Роальд Даль — выдающийся мастер черного юмора и один из лучших рассказчиков нашего времени, адепт воинствующей чистоплотности и нежного человеконенавистничества; как великий гроссмейстер, он ведет свои эстетически безупречные партии от, казалось бы, безмятежного дебюта к убийственно парадоксальному финалу. Именно он придумал гремлинов и Чарли с Шоколадной фабрикой. Даль и сам очень колоритная личность; его творчество невозможно описать в нескольких словах. «Более всего это похоже на пелевинские рассказы: полудетектив, полушутка — на грани фантастики… Еще приходит в голову Эдгар По, премии имени которого не раз получал Роальд Даль» (Лев Данилкин, «Афиша»)


Благие дела

В книге рассказывается история главного героя, который сталкивается с различными проблемами и препятствиями на протяжении всего своего путешествия. По пути он встречает множество второстепенных персонажей, которые играют важные роли в истории. Благодаря опыту главного героя книга исследует такие темы, как любовь, потеря, надежда и стойкость. По мере того, как главный герой преодолевает свои трудности, он усваивает ценные уроки жизни и растет как личность.


Избранное

Владимир Минач — современный словацкий писатель, в творчестве которого отражена историческая эпоха борьбы народов Чехословакии против фашизма и буржуазной реакции в 40-е годы, борьба за строительство социализма в ЧССР в 50—60-е годы. В настоящем сборнике Минач представлен лучшими рассказами, здесь он впервые выступает также как публицист, эссеист и теоретик культуры.


Избранное

В книгу словацкого писателя Рудольфа Яшика (1919—1960) включены роман «Мертвые не поют» (1961), уже известный советскому читателю, и сборник рассказов «Черные и белые круги» (1961), впервые выходящий на русском языке.В романе «Мертвые не поют» перед читателем предстают события последней войны, их преломление в судьбах и в сознании людей.

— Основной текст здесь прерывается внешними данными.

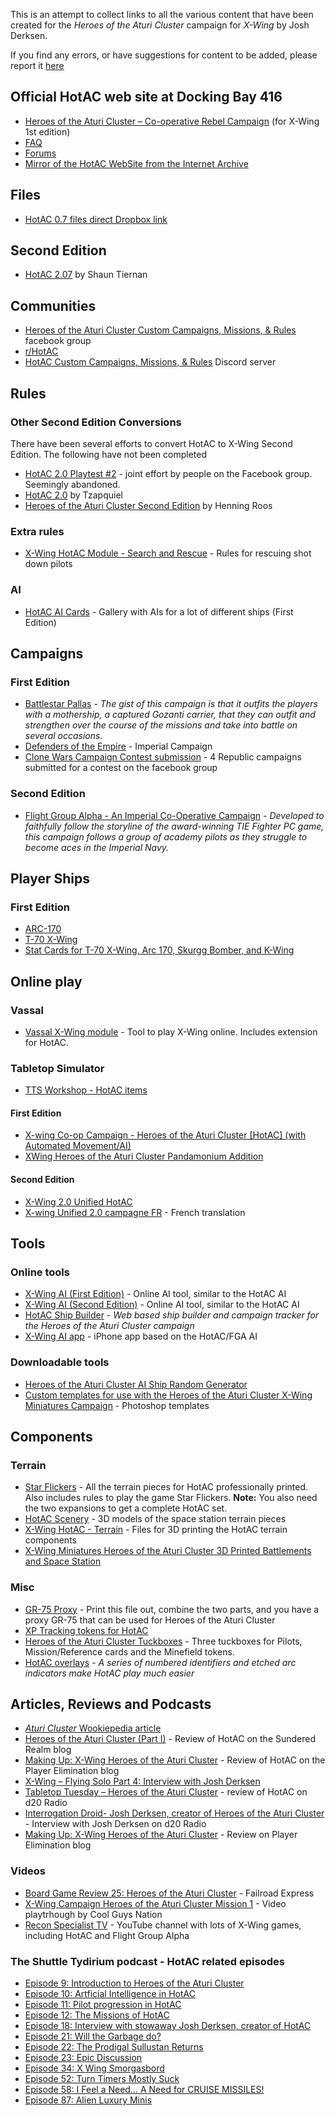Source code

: This is an attempt to collect links to all the various content that have been created for the _Heroes of the Aturi Cluster_ campaign for _X-Wing_ by Josh Derksen.

If you find any errors, or have suggestions for content to be added, please report it [here](https://github.com/rune-b/hotac-index/issues)

## Official HotAC web site at Docking Bay 416

- [Heroes of the Aturi Cluster – Co-operative Rebel Campaign](http://dockingbay416.com/campaign/) (for X-Wing 1st edition)
- [FAQ](http://dockingbay416.com/campaign/faq/)
- [Forums](http://dockingbay416.com/forums/forum/heroes-of-the-aturi-cluster/)
- [Mirror of the HotAC WebSite from the Internet Archive](https://web.archive.org/web/20191025143722/https://dockingbay416.com/campaign/)

## Files

- [HotAC 0.7 files direct Dropbox link](https://www.dropbox.com/sh/idahlgp7j63b5rn/AADvW3D4JMnZ_IL2orWza1J1a)

## Second Edition

- [HotAC 2.07](https://drive.google.com/drive/u/0/folders/1FuTxsSqbqqsiPm7Ayo5aX2daVloQ3RhM?fbclid=IwAR22CYL929KHvZCWoAkgB3-Nq9e3U7E2memoY6HqlAA0c2jSLgOWQpSFdDY) by Shaun Tiernan

## Communities

- <span class='fb'/>[Heroes of the Aturi Cluster Custom Campaigns, Missions, & Rules](https://www.facebook.com/groups/872507722883025/) facebook group
- [r/HotAC](https://www.reddit.com/r/HotAC/)
- [HotAC Custom Campaigns, Missions, & Rules](https://discord.com/invite/GSXndQr) Discord server

## Rules

### Other Second Edition Conversions

There have been several efforts to convert HotAC to X-Wing Second Edition. The following have not been completed

- [HotAC 2.0 Playtest #2](https://www.facebook.com/groups/872507722883025/permalink/1398625470271245/) - joint effort by people on the Facebook group. Seemingly abandoned.
- [HotAC 2.0](https://www.reddit.com/r/HotAC/comments/ct1c2b/hotac_20/) by Tzapquiel
- [Heroes of the Aturi Cluster Second Edition](https://github.com/Hinny/HotAC-2nd-edition) by Henning Roos

### Extra rules

- [X-Wing HotAC Module - Search and Rescue](https://www.thingiverse.com/thing:2899013) - Rules for rescuing shot down pilots

### AI

- [HotAC AI Cards](https://imgur.com/gallery/Amdm8) - Gallery with AIs for a lot of different ships (First Edition)

## Campaigns

### First Edition

- [Battlestar Pallas](https://boardgamegeek.com/filepage/132284/battlestar-pallas-heroes-aturi-cluster-campaign) - _The gist of this campaign is that it outfits the players with a mothership, a captured Gozanti carrier, that they can outfit and strengthen over the course of the missions and take into battle on several occasions._
- [Defenders of the Empire](https://boardgamegeek.com/filepage/135532/defenders-empire) - Imperial Campaign
- [Clone Wars Campaign Contest submission](https://www.dropbox.com/sh/lrdbt7h71kk31mp/AACIdCiTxdb-D2rrcCpeZim0a) - 4 Republic campaigns submitted for a contest on the facebook group

### Second Edition

- [Flight Group Alpha - An Imperial Co-Operative Campaign](https://boardgamegeek.com/filepage/161035/flight-group-alpha-imperial-co-operative-campaign) - _Developed to faithfully follow the storyline of the award-winning TIE Fighter PC game, this campaign follows a group of academy pilots as they struggle to become aces in the Imperial Navy._

## Player Ships

### First Edition

- [ARC-170](https://boardgamegeek.com/filepage/147747/hotac-arc-170)
- [T-70 X-Wing](https://boardgamegeek.com/filepage/131472/t70-x-wing-heroes-aturi-cluster-player-card)
- [Stat Cards for T-70 X-Wing, Arc 170, Skurgg Bomber, and K-Wing](https://boardgamegeek.com/filepage/166190/heroes-aturi-cluster-stat-cards-t-70-x-wing-arc-17)

## Online play

### Vassal

- [Vassal X-Wing module](http://www.vassalengine.org/wiki/Module:Star_Wars:_X-Wing_Miniatures_Game) - Tool to play X-Wing online. Includes extension for HotAC.

### Tabletop Simulator

- [TTS Workshop - HotAC items](https://steamcommunity.com/workshop/browse/?appid=286160&searchtext=hotac)

#### First Edition

- [X-wing Co-op Campaign - Heroes of the Aturi Cluster [HotAC] (with Automated Movement/AI)](https://steamcommunity.com/sharedfiles/filedetails/?id=672533004)
- [XWing Heroes of the Aturi Cluster Pandamonium Addition](https://steamcommunity.com/sharedfiles/filedetails/?id=1283284830)

#### Second Edition

- [X-Wing 2.0 Unified HotAC](https://steamcommunity.com/sharedfiles/filedetails/?id=2059870782)
- [X-wing Unified 2.0 campagne FR](https://steamcommunity.com/sharedfiles/filedetails/?id=2087073289) - French translation

## Tools

### Online tools

- [X-Wing AI (First Edition)](http://x-wing-ai.com/index.htm) - Online AI tool, similar to the HotAC AI
- [X-Wing AI (Second Edition)](http://x-wing-ai.com/index2.htm) - Online AI tool, similar to the HotAC AI
- [HotAC Ship Builder](https://hotac-ship-builder.netlify.com/) - _Web based ship builder and campaign tracker for the Heroes of the Aturi Cluster campaign_
- [X-Wing AI app](https://xwing.app) - iPhone app based on the HotAC/FGA AI

### Downloadable tools

- [Heroes of the Aturi Cluster AI Ship Random Generator](https://boardgamegeek.com/filepage/126554/x-wing-heroes-aturi-cluster-ai-ship-random-generat)
- [Custom templates for use with the Heroes of the Aturi Cluster X-Wing Miniatures Campaign](http://xwing.dyersdesign.com/wp/hotac/) - Photoshop templates

## Components

### Terrain

- [Star Flickers](https://www.thegamecrafter.com/games/star-flickers) - All the terrain pieces for HotAC professionally printed. Also includes rules to play the game Star Flickers. **Note:** You also need the two expansions to get a complete HotAC set.
- [HotAC Scenery](https://combatzone-scenery.co.uk/Land/Space/HotAC-Scenery) - 3D models of the space station terrain pieces
- [X-Wing HotAC - Terrain](https://www.thingiverse.com/thing:1757441) - Files for 3D printing the HotAC terrain components
- [X-Wing Miniatures Heroes of the Aturi Cluster 3D Printed Battlements and Space Station](https://www.etsy.com/listing/496509592/x-wing-miniatures-heroes-of-the-aturi)

### Misc

- [GR-75 Proxy](https://boardgamegeek.com/filepage/164000/gr-75-proxy-heroes) - Print this file out, combine the two parts, and you have a proxy GR-75 that can be used for Heroes of the Aturi Cluster
- [XP Tracking tokens for HotAC](https://boardgamegeek.com/filepage/150838/xp-tracking-tokens-hotac)
- [Heroes of the Aturi Cluster Tuckboxes](https://boardgamegeek.com/filepage/126726/heroes-aturi-cluster-tuckboxes-v1) - Three tuckboxes for Pilots, Mission/Reference cards and the Minefield tokens.
- [HotAC overlays](https://www.etsy.com/no-en/listing/483874759/hotac-overlays-10-for-use-with-x-wing) - _A series of numbered identifiers and etched arc indicators make HotAC play much easier_

## Articles, Reviews and Podcasts

- [_Aturi Cluster_ Wookiepedia article](https://starwars.fandom.com/wiki/Aturi_Cluster)
- [Heroes of the Aturi Cluster (Part I)](https://www.sunderedrealm.com/index.php/2018/09/12/heroes-of-the-aturi-cluster-part-i/) - Review of HotAC on the Sundered Realm blog
- [Making Up: X-Wing Heroes of the Aturi Cluster](https://playerelimination.com/2018/07/02/making-up-x-wing-heroes-of-the-aturi/) - Review of HotAC on the Player Elimination blog
- [X-Wing – Flying Solo Part 4: Interview with Josh Derksen](https://www.goonhammer.com/x-wing-flying-solo-part-4-interview-with-josh-derksen/)
- [Tabletop Tuesday – Heroes of the Aturi Cluster](http://www.d20radio.com/main/tabletop-tuesday-heroes-of-the-aturi-cluster/) - review of HotAC on d20 Radio
- [Interrogation Droid- Josh Derksen, creator of Heroes of the Aturi Cluster](http://www.d20radio.com/main/interrogation-droid-josh-derksen-creator-of-heroes-of-the-aturi-cluster/) - Interview with Josh Derksen on d20 Radio
- [Making Up: X-Wing Heroes of the Aturi Cluster](https://playerelimination.com/2018/07/02/making-up-x-wing-heroes-of-the-aturi/) - Review on Player Elimination blog

### Videos

- [Board Game Review 25: Heroes of the Aturi Cluster](https://www.youtube.com/watch?v=PXix94PQXdM) - Failroad Express
- [X-Wing Campaign Heroes of the Aturi Cluster Mission 1](https://www.youtube.com/watch?v=jSwgmLfUPC8) - Video playtrhough by Cool Guys Nation
- [Recon Specialist TV](https://www.youtube.com/c/ReconSpecialistTV/playlists) - YouTube channel with lots of X-Wing games, including HotAC and Flight Group Alpha

### The Shuttle Tydirium podcast - HotAC related episodes

- [Episode 9: Introduction to Heroes of the Aturi Cluster](https://shuttletydirium.podbean.com/e/episode-9-introduction-to-heroes-of-the-aturi-cluster/)
- [Episode 10: Artficial Intelligence in HotAC](https://shuttletydirium.podbean.com/e/episode-10-artficial-intelligence-in-hotac/)
- [Episode 11: Pilot progression in HotAC](https://shuttletydirium.podbean.com/e/episode-11-pilot-progression-in-hotac/)
- [Episode 12: The Missions of HotAC](https://shuttletydirium.podbean.com/e/episode-12-the-missions-of-hotac/)
- [Episode 18: Interview with stowaway Josh Derksen, creator of HotAC](https://shuttletydirium.podbean.com/e/episode-18-interview-with-stowaway-josh-derkin-creator-of-hotac/)
- [Episode 21: Will the Garbage do?](https://shuttletydirium.podbean.com/e/episode-21-will-the-garbage-do/)
- [Episode 22: The Prodigal Sullustan Returns](https://shuttletydirium.podbean.com/e/episode-22-the-prodigal-sullustan-returns/)
- [Episode 23: Epic Discussion](https://shuttletydirium.podbean.com/e/episode-23-epic-discussion/)
- [Episode 34: X Wing Smorgasbord](https://shuttletydirium.podbean.com/e/episode-34-x-wing-smorgasbord/)
- [Episode 52: Turn Timers Mostly Suck](https://shuttletydirium.podbean.com/e/episode-52-turn-timers-mostly-suck/)
- [Episode 58: I Feel a Need… A Need for CRUISE MISSILES!](https://shuttletydirium.podbean.com/e/episode-58-i-feel-a-need-a-need-for-cruise-missiles/)
- [Episode 87: Alien Luxury Minis](https://shuttletydirium.podbean.com/e/episode-87-alien-luxury-minis/)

С большой реалистической силой писатель воссоздает гнетущую атмосферу Словацкого государства, убедительно показывает победу демократических сил, противостоящих человеконенавистнической сущности фашизма.Тема рассказов сборника «Черные и белые круги» — трудная жизнь крестьян во время экономического кризиса 30-х годов в буржуазной Чехословакии.


Дом 4, корпус «Б»

Это своеобразное по форме произведение — роман, сложившийся из новелл, — создавалось два десятилетия. На примере одного братиславского дома, где живут люди разных поколений и разных общественных прослоек, автор сумел осветить многие стороны жизни современной Словакии.


Гнездо аиста

Ян Козак — известный современный чешский писатель, лауреат Государственной премии ЧССР. Его произведения в основном посвящены теме перестройки чехословацкой деревни. Это выходившие на русском языке рассказы из сборника «Горячее дыхание», повесть «Марьяна Радвакова», роман «Святой Михал». Предлагаемый читателю роман «Гнездо аиста» посвящен теме коллективизации сельского хозяйства Чехословакии.